For the Congress which has literally been decimated after three consecutive terms in power in the National Capital Territory (NCT), the challenge is becoming progressively more difficult. History shows that once it slips into third place in any state, it rarely manages to claw its way back to political relevance. The plaintive cries now being heard for inducting Priyanka Gandhi into the top leadership, only compound the party’s crisis of public credibility.

The Congress oversaw a transformation of the city and its environs in demographic and infrastructural terms. It may then have fallen victim to its own conceit that it had secured a lockhold over Delhi’s ambitions, that demography indeed had changed so radically that traditional BJP constituencies where it saw its main challenge, were thoroughly marginalised. But there were thwarted aspirations just beneath the veneer and a real sense of deprivation and economic disenfranchisement among the masses of working people who kept the city running. In the event, it took an insurgent campaign to tap into these hidden veins.

AAP’s campaign began in scattershot displays of anger against the established order but was then transformed into an organised effort to change things. The anti-establishment message could take it some distance but had to be enhanced with a positive message to ensure a shift of established political loyalties. This the AAP ensured through an agitation programme in some of Delhi’s least affluent areas, focused on improved delivery of basic needs. Then followed the real organisational effort propelled by the cadre of young and highly-skilled political activists that Arvind Kejriwal managed to rally to the cause.

The AAP sweep in Delhi promises to energise politics in far corners of the country. Parties of the left had for the first time in years, coordinated their efforts in the Delhi elections. It was always a losing hand and in a final gesture, the left parties had issued a directive that AAP should be the party of choice for the faithful in constituencies where they were not in play. Curiously, arch rival Mamta Banerjee from distant West Bengal issued an identical directive: that AAP should be the preferred choice of the Delhi voter who set any store by her word.

The Delhi outcome also comes at the same time that the disjointed fragments of the old Janata Dal – Lohia socialists and agrarian populists – seek unity to beat back the BJP juggernaut. There is a degree of purpose evident in a rather dubious cause: evicting the dalit chief minister of Bihar, Jitan Ram Manjhi, so that Nitish Kumar can reclaim the office for his coalition of OBCs. The BJP, which briefly sought to stay out of these factional enmities, has plunged in with unseemly enthusiasm to manipulate numbers in the Bihar legislative assembly, further eroding its public credibility.

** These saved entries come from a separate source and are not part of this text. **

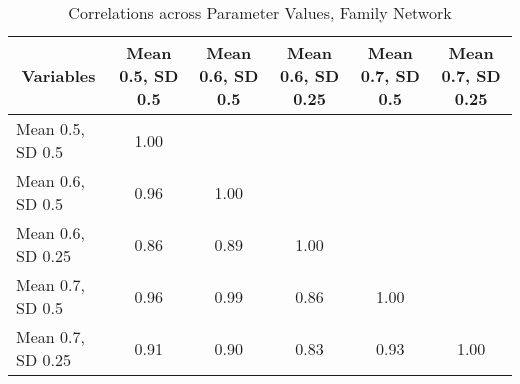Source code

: \begin{table}[htbp]\centering \caption{Correlations across Parameter Values, Family Network\label{corr_family}}
\begin{tabular}{l  c  c  c  c  c }\hline\hline
\multicolumn{1}{c}{Variables} &Mean 0.5, SD 0.5&Mean 0.6, SD 0.5&Mean 0.6, SD 0.25&Mean 0.7, SD 0.5&Mean 0.7, SD 0.25\\ \hline
Mean 0.5, SD 0.5&1.00\\
Mean 0.6, SD 0.5&0.96&1.00\\
Mean 0.6, SD 0.25&0.86&0.89&1.00\\
Mean 0.7, SD 0.5&0.96&0.99&0.86&1.00\\
Mean 0.7, SD 0.25&0.91&0.90&0.83&0.93&1.00\\
\hline \hline 
 \end{tabular}
\end{table}
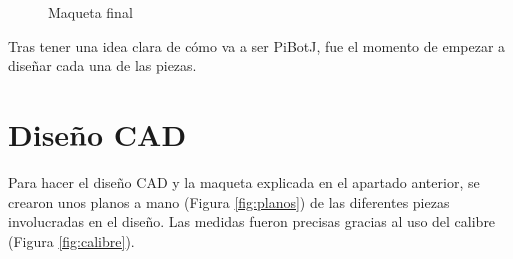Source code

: \begin{figure}[ht!]
\begin{minipage}{0.4\linewidth}
		\caption*{\centering}
	\end{minipage}
	\caption{Maqueta final}
	\label{fig:maqueta2}
\end{figure}

Tras tener una idea clara de cómo va a ser PiBotJ, fue el momento de empezar a diseñar cada una de las piezas. 

\section{Diseño CAD}

Para hacer el diseño \acs{CAD} y la maqueta explicada en el apartado anterior, se crearon unos planos a mano (Figura \ref{fig:planos}) de las diferentes piezas involucradas en el diseño. Las medidas fueron precisas gracias al uso del calibre (Figura \ref{fig:calibre}).


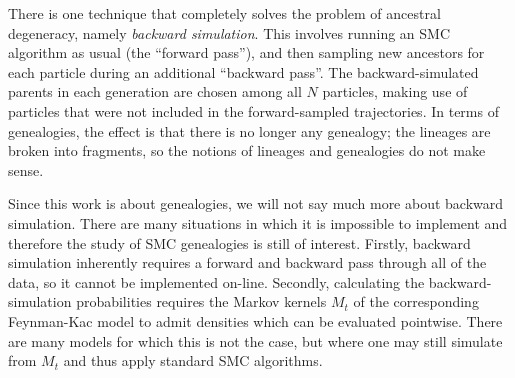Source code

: There is one technique that completely solves the problem of ancestral degeneracy, namely \emph{backward simulation}\seb{[citation]}. This involves running an SMC algorithm as usual (the ``forward pass''), and then sampling new ancestors for each particle during an additional ``backward pass''. 
The backward-simulated parents in each generation are chosen among all $N$ particles, making use of particles that were not included in the forward-sampled trajectories.
In terms of genealogies, the effect is that there is no longer any genealogy; the lineages are broken into fragments, so the notions of lineages and genealogies do not make sense.

Since this work is about genealogies, we will not say much more about backward simulation. There are many situations in which it is impossible to implement and therefore the study of SMC genealogies is still of interest. 
Firstly, backward simulation inherently requires a forward and backward pass through all of the data, so it cannot be implemented on-line. 
Secondly, calculating the backward-simulation probabilities requires the Markov kernels $M_t$ of the corresponding Feynman-Kac model to admit densities which can be evaluated pointwise. There are many models for which this is not the case, but where one may still simulate from $M_t$ and thus apply standard SMC algorithms.




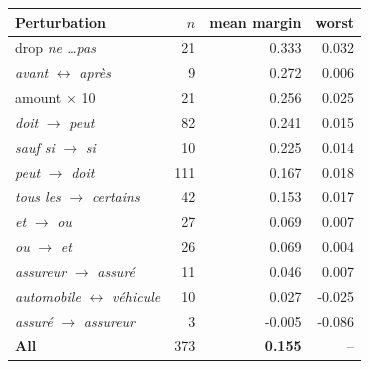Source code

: \setlength{\tabcolsep}{4pt}
\begin{tabular}{lrrr}
\toprule
Perturbation & $n$ & mean margin & worst \\
\midrule
drop \emph{ne \dots pas} & 21 & 0.333 & 0.032 \\
\emph{avant} $\leftrightarrow$ \emph{apr\`es} & 9 & 0.272 & 0.006 \\
amount $\times$ 10 & 21 & 0.256 & 0.025 \\
\emph{doit} $\rightarrow$ \emph{peut} & 82 & 0.241 & 0.015 \\
\emph{sauf si} $\rightarrow$ \emph{si} & 10 & 0.225 & 0.014 \\
\emph{peut} $\rightarrow$ \emph{doit} & 111 & 0.167 & 0.018 \\
\emph{tous les} $\rightarrow$ \emph{certains} & 42 & 0.153 & 0.017 \\
\emph{et} $\rightarrow$ \emph{ou} & 27 & 0.069 & 0.007 \\
\emph{ou} $\rightarrow$ \emph{et} & 26 & 0.069 & 0.004 \\
\emph{assureur} $\rightarrow$ \emph{assur\'e} & 11 & 0.046 & 0.007 \\
\emph{automobile} $\leftrightarrow$ \emph{v\'ehicule} & 10 & 0.027 & -0.025 \\
\emph{assur\'e} $\rightarrow$ \emph{assureur} & 3 & -0.005 & -0.086 \\
\midrule
\textbf{All} & 373 & \textbf{0.155} & -- \\
\bottomrule
\end{tabular}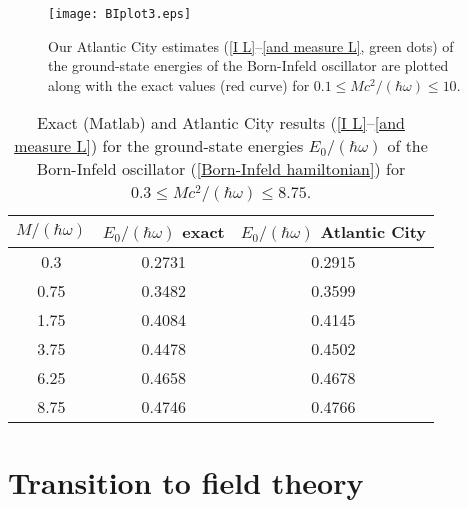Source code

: \documentclass[prd,preprint,floatfix,showpacs]{revtex4-1}
\begin{document}
\begin{figure}[h]
\begin{center}
\texttt{[image: BIplot3.eps]}
\caption{Our Atlantic City  estimates 
(\ref{I L}--\ref{and measure L}, green dots)
of the ground-state energies of the 
Born-Infeld oscillator are plotted along 
with the exact values (red curve) for 
\( 0.1 \le Mc^2/(\hbar \omega) \le 10 \)\@.}
\label {very awkward Born-Infeld big masses}
\end{center}
\end{figure}

\par
\begin{table}[h]
\caption{Exact (Matlab) and 
Atlantic City  results 
(\ref {I L}--\ref{and measure L})
for the ground-state energies \( E_0/(\hbar \omega) \) 
of the Born-Infeld oscillator
(\ref{Born-Infeld hamiltonian})
for \( 0.3 \le Mc^2/(\hbar \omega) \le 8.75 \)\@.}
\begin{center}
\begin{tabular}{|c|c|c|}
\hline
\( M/(\hbar \omega) \)& \( E_0/(\hbar \omega) \) exact 
  & \(E_0/(\hbar \omega) \) Atlantic City   \\
\hline
0.3&0.2731&0.2915\\
\hline
0.75&0.3482&0.3599\\
\hline
1.75&0.4084&0.4145\\
\hline
3.75&0.4478&0.4502\\
\hline
6.25&0.4658&0.4678\\
\hline
8.75&0.4746&0.4766\\
\hline
\end{tabular}
\end{center}
\label {very awkward bigMasses}
\end{table}

\section{Transition to field theory
\label{Transition to field theory}}
\end{document}
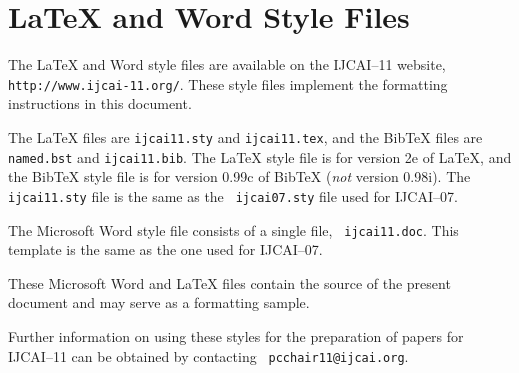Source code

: \documentclass{article}
\begin{document}
\appendix

\section{\LaTeX{} and Word Style Files}\label{stylefiles}

The \LaTeX{} and Word style files are available on the IJCAI--11
website, {\tt http://www.ijcai-11.org/}.
These style files implement the formatting instructions in this
document.

The \LaTeX{} files are {\tt ijcai11.sty} and {\tt ijcai11.tex}, and
the Bib\TeX{} files are {\tt named.bst} and {\tt ijcai11.bib}. The
\LaTeX{} style file is for version 2e of \LaTeX{}, and the Bib\TeX{}
style file is for version 0.99c of Bib\TeX{} ({\em not} version
0.98i). The {\tt ijcai11.sty} file is the same as the {\tt
ijcai07.sty} file used for IJCAI--07.

The Microsoft Word style file consists of a single file, {\tt
ijcai11.doc}. This template is the same as the one used for
IJCAI--07.

These Microsoft Word and \LaTeX{} files contain the source of the
present document and may serve as a formatting sample.  

Further information on using these styles for the preparation of
papers for IJCAI--11 can be obtained by contacting {\tt
pcchair11@ijcai.org}.



\end{document}
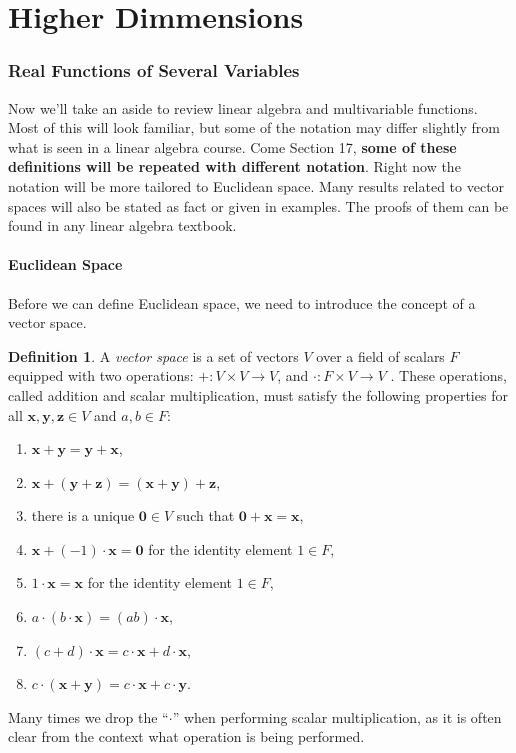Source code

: \documentclass{article}
\newcommand{\x}{\mathbf{x}}
\newcommand{\y}{\mathbf{y}}
\newcommand{\z}{\mathbf{z}}
\newcommand{\ze}{\mathbf{0}}
\theoremstyle{definition}
\newtheorem{definition}{Definition}[section]
\begin{document}
	\part{Higher Dimmensions}
	
	\section{Real Functions of Several Variables}
	Now we'll take an aside to review linear algebra and multivariable functions. Most of this will look familiar, but some of the notation may differ slightly from what is seen in a linear algebra course. Come Section 17, \textbf{some of these definitions will be repeated with different notation}. Right now the notation will be more tailored to Euclidean space. Many results related to vector spaces will also be stated as fact or given in examples. The proofs of them can be found in any linear algebra textbook. 
	\subsection{Euclidean Space}
	Before we can define Euclidean space, we need to introduce the concept of a vector space. 
	\begin{definition}\label{def}
		A \textit{\color{red}vector space} is a set of vectors $ V $ over a field of scalars $ F $ equipped with two operations: $ +:V\times V\to V $, and $ \cdot:F\times V\to V $ . These operations, called addition and scalar multiplication, must satisfy the following properties for all $ \x,\y,\mathbf{z}\in V $ and $ a,b\in F $:
		\begin{enumerate}
			\item $ \x+\y=\y+\x $,
			\item $ \x+(\y+\z)=(\x+\y)+\z $,
			\item there is a unique $ \mathbf{0}\in V $ such that $ \ze+\x=\x $,
			\item $ \x+(-1)\cdot\x=\ze $ for the identity element $ 1\in F $,
			\item $ 1\cdot\x=\x $ for the identity element $ 1\in F $,
			\item $ a\cdot(b\cdot\x)=(ab)\cdot\x $,
			\item $ (c+d)\cdot\x=c\cdot\x+d\cdot\x $,
			\item $ c\cdot(\x+\y)=c\cdot\x+c\cdot\y $.
		\end{enumerate}
	\end{definition}
	Many times we drop the ``$ \cdot $'' when performing scalar multiplication, as it is often clear from the context what operation is being performed. 
	
\end{document}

Finally, the AAP sweep in Delhi represents the promise of an exciting new brand of politics, which goes beyond the tired clichés of the past and points towards a future of exciting possibilities. Through a bruising campaign, with its fair share of dirty tricks and political innuendo, AAP spokespersons showed a rare persistence in maintaining a certain candour and humility in the public discourse. The BJP and the Congress, unable to see the shift in the mood, kept up a steady barrage of insults of the public intelligence. They now confront the harsh consequences of their purblindness. And other parts of the country gaze towards Delhi in the hope that the AAP brand of politics could sprout and flourish more widely.